[TASK BRIEF]: Write the entries out exactly, with the final line being the one containing "in diesem Fall".

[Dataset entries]
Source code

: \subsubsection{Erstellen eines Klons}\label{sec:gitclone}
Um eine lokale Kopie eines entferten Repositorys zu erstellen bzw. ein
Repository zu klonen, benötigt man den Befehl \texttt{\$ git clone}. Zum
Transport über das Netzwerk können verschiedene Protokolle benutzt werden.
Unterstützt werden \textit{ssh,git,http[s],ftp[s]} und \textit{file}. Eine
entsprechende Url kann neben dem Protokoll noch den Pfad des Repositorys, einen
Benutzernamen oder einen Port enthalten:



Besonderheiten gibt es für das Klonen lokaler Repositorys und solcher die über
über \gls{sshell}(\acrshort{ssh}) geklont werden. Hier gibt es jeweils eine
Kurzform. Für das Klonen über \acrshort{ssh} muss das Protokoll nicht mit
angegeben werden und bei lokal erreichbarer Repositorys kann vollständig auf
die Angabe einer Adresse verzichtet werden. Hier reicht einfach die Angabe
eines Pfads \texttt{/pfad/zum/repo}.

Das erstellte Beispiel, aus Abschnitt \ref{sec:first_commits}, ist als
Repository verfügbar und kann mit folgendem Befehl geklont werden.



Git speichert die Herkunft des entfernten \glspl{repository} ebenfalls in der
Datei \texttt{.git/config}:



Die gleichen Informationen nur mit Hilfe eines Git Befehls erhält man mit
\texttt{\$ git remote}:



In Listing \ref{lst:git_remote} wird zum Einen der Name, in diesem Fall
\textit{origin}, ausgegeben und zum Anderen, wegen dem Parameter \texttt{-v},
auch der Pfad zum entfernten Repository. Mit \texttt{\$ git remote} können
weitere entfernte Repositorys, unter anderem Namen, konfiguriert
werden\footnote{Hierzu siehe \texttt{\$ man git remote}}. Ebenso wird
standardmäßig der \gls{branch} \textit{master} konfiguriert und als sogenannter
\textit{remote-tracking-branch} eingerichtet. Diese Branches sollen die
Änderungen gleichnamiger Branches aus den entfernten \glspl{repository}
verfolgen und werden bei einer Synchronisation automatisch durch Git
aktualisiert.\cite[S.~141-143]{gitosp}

[EXPECTED OUTPUT]:
Source code

: \subsubsection{Erstellen eines Klons}\label{sec:gitclone}
Um eine lokale Kopie eines entferten Repositorys zu erstellen bzw. ein
Repository zu klonen, benötigt man den Befehl \texttt{\$ git clone}. Zum
Transport über das Netzwerk können verschiedene Protokolle benutzt werden.
Unterstützt werden \textit{ssh,git,http[s],ftp[s]} und \textit{file}. Eine
entsprechende Url kann neben dem Protokoll noch den Pfad des Repositorys, einen
Benutzernamen oder einen Port enthalten:



Besonderheiten gibt es für das Klonen lokaler Repositorys und solcher die über
über \gls{sshell}(\acrshort{ssh}) geklont werden. Hier gibt es jeweils eine
Kurzform. Für das Klonen über \acrshort{ssh} muss das Protokoll nicht mit
angegeben werden und bei lokal erreichbarer Repositorys kann vollständig auf
die Angabe einer Adresse verzichtet werden. Hier reicht einfach die Angabe
eines Pfads \texttt{/pfad/zum/repo}.

Das erstellte Beispiel, aus Abschnitt \ref{sec:first_commits}, ist als
Repository verfügbar und kann mit folgendem Befehl geklont werden.



Git speichert die Herkunft des entfernten \glspl{repository} ebenfalls in der
Datei \texttt{.git/config}:



Die gleichen Informationen nur mit Hilfe eines Git Befehls erhält man mit
\texttt{\$ git remote}:



In Listing \ref{lst:git_remote} wird zum Einen der Name, in diesem Fall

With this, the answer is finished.